Zurich's Enge district, part 2 - From a noble garden suburb to a busy city district

In the 19th century, Alfred Escher and Arnold Bürkli prepared the way for the rapid development of Zurich Enge into a thriving business district featuring international companies like Swiss Re. Many buildings still bear witness to the district's history today. They are visible proof of the transition to the modern age of mobility and services.

Did you know that Swiss Re's Altbau building used to be situated right next to the tracks of the northeastern railway line? The Enge district already had its own railway station on today's Tunnelstrasse back in 1875. It used to be an important station on the line that linked up the city of Zurich with the cantons of Schwyz and Glarus. The railway tracks used to follow today's Alfred-Escher Strasse. With the rapid increase in railway traffic, the national railway company moved the line into a tunnel and built today's Enge railway station on the Tessinerplatz square in the 1920s. The former Ulmberg railway tunnel connecting the Enge and Wiedikon districts was converted and has been used as a road tunnel since then.

Villas and industrial buildings find a new purpose

Some of the first modern institutions and head offices in the Enge district established themselves on old factory sites and in former industrialists' villas. Buildings from the industrial age include the Muraltengut which was built in 1782 (now used for representative purposes by the city of Zurich), the family residence Belvoir built in 1831 by Heinrich Escher (home to a hotel management school) and right next door the Schnelligut (General Consulate of the People's Republic of China), Villa Wesendonck (Rietberg Museum) and the Freigut built by Zurich wine merchant Emanuel Hess (International Ice Hockey Association). Industrial buildings used to stand on the slope towards the river Sihl. One of these was the Hürlimann brewery, where Google today runs its biggest development facility outside the US.

Image of a modern Switzerland

Despite its wealth of historical buildings, the Enge district still offered enough room for forward looking projects. During the Swiss National Exhibition "Landi" in 1939, the image of a modern Switzerland was presented to the public on a site by the lake that still bears the name of the exhibition today. The matter-of-fact, airy construction style of many of these exhibition pavilions went down in Swiss architectural history as the "Landi style".  Today, the Landiwiese is the venue for such events as the annual Zürcher Theater Spektakel, which Swiss Re has been supporting as a partner for many years.

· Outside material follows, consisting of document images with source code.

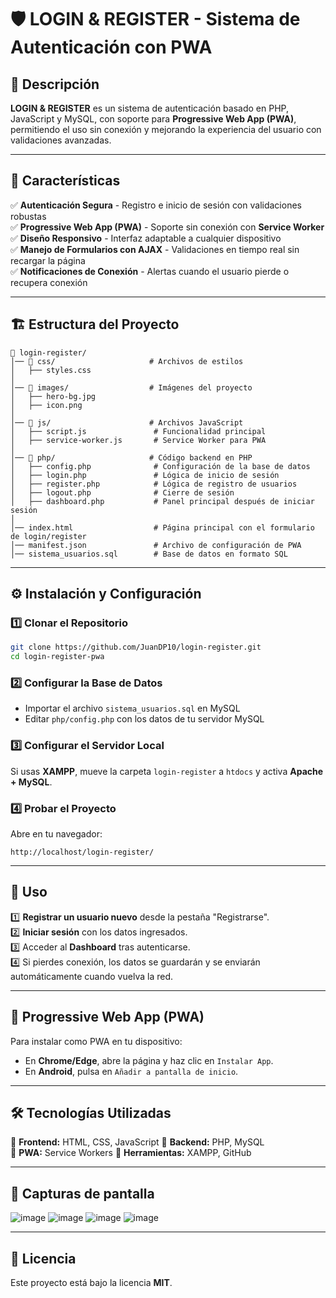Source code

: # 🛡️ LOGIN & REGISTER - Sistema de Autenticación con PWA

## 📌 Descripción  
**LOGIN & REGISTER** es un sistema de autenticación basado en PHP, JavaScript y MySQL, con soporte para **Progressive Web App (PWA)**, permitiendo el uso sin conexión y mejorando la experiencia del usuario con validaciones avanzadas.  

---

## 🚀 Características  
✅ **Autenticación Segura** - Registro e inicio de sesión con validaciones robustas  
✅ **Progressive Web App (PWA)** - Soporte sin conexión con **Service Worker**  
✅ **Diseño Responsivo** - Interfaz adaptable a cualquier dispositivo  
✅ **Manejo de Formularios con AJAX** - Validaciones en tiempo real sin recargar la página  
✅ **Notificaciones de Conexión** - Alertas cuando el usuario pierde o recupera conexión  

---

## 🏗️ Estructura del Proyecto  
```
📂 login-register/
│── 📂 css/                     # Archivos de estilos
│   ├── styles.css
│
│── 📂 images/                  # Imágenes del proyecto
│   ├── hero-bg.jpg
│   ├── icon.png
│
│── 📂 js/                      # Archivos JavaScript
│   ├── script.js               # Funcionalidad principal
│   ├── service-worker.js       # Service Worker para PWA
│
│── 📂 php/                     # Código backend en PHP
│   ├── config.php              # Configuración de la base de datos
│   ├── login.php               # Lógica de inicio de sesión
│   ├── register.php            # Lógica de registro de usuarios
│   ├── logout.php              # Cierre de sesión
│   ├── dashboard.php           # Panel principal después de iniciar sesión
│
│── index.html                  # Página principal con el formulario de login/register
│── manifest.json               # Archivo de configuración de PWA
│── sistema_usuarios.sql        # Base de datos en formato SQL
```

---

## ⚙️ Instalación y Configuración  

### 1️⃣ **Clonar el Repositorio**  
```bash
git clone https://github.com/JuanDP10/login-register.git
cd login-register-pwa
```

### 2️⃣ **Configurar la Base de Datos**  
- Importar el archivo `sistema_usuarios.sql` en MySQL  
- Editar `php/config.php` con los datos de tu servidor MySQL  

### 3️⃣ **Configurar el Servidor Local**  
Si usas **XAMPP**, mueve la carpeta `login-register` a `htdocs` y activa **Apache + MySQL**.  

### 4️⃣ **Probar el Proyecto**  
Abre en tu navegador:  
```
http://localhost/login-register/
```

---

## 🎯 Uso  
1️⃣ **Registrar un usuario nuevo** desde la pestaña "Registrarse".  
2️⃣ **Iniciar sesión** con los datos ingresados.  
3️⃣ Acceder al **Dashboard** tras autenticarse.  
4️⃣ Si pierdes conexión, los datos se guardarán y se enviarán automáticamente cuando vuelva la red.  

---

## 📲 Progressive Web App (PWA)  
Para instalar como PWA en tu dispositivo:  
- En **Chrome/Edge**, abre la página y haz clic en `Instalar App`.  
- En **Android**, pulsa en `Añadir a pantalla de inicio`.  

---

## 🛠️ Tecnologías Utilizadas  
🔹 **Frontend:** HTML, CSS, JavaScript
🔹 **Backend:** PHP, MySQL  
🔹 **PWA:** Service Workers
🔹 **Herramientas:** XAMPP, GitHub  

---

## 📸 Capturas de pantalla
![image](https://github.com/user-attachments/assets/53b3cd2d-16bc-46a1-af64-5df847a2395e)
![image](https://github.com/user-attachments/assets/5ff5aadd-3e55-479d-9b6e-76732422bcc5)
![image](https://github.com/user-attachments/assets/09602b53-aec0-4376-9aa1-0b6ad271aed2)
![image](https://github.com/user-attachments/assets/6597a7d3-9551-4b20-8cca-52634c4521e2)


---

## 📝 Licencia  
Este proyecto está bajo la licencia **MIT**.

The arrival of the automobile

In the post-war years, the automobile launched its conquest of the streets and daily life. An excellent example to illustrate this is the "Hochhaus zur Palme" which was built on Bleicherweg 33 in 1964 and was one of the first high-rise buildings in the city of Zurich. Built by architects Max Ernst Haefeli, Werner Max Moser and Rudolf Steiger, it reaches 50 metres into the sky and on the first three floors houses a car port with a car wash, a petrol station, a take-away and parking facilities. Fully geared to an automobile society, the building was a novelty beyond the country's boundaries and attracted international attention. Typically, the "Hochhaus zur Palme" was intended and used as an office building from the very beginning. This goes well with the Enge district, which today actually has more workplaces than inhabitants.

A district for working, living and for recreation

Today, Enge is a busy city district. In terms of its population of some 9,000 inhabitants, it's one of the city's smallest districts. There are more than three times that number of workplaces in Enge, distributed over more than 1,600 companies and organisations - more than in any other Zurich city district. One of the most recent organisations to have moved into Enge is the world football association FIFA, which has set up a football museum and offices on the Tessinerplatz square. Every seventh employee in the Enge district is employed by a company which has more than 500 staff members. With more than 11,000 employees, the financial and insurance industry accounts for the lion's share. Apart from being a residential and business area, the Enge district is also very popular among people seeking recreation thanks to its attractive location by the lakeside and the many historical villas with their remaining parks. On a fine summer's day, hundreds of sun-seekers flock to the arboretum and the Mythenquai lido.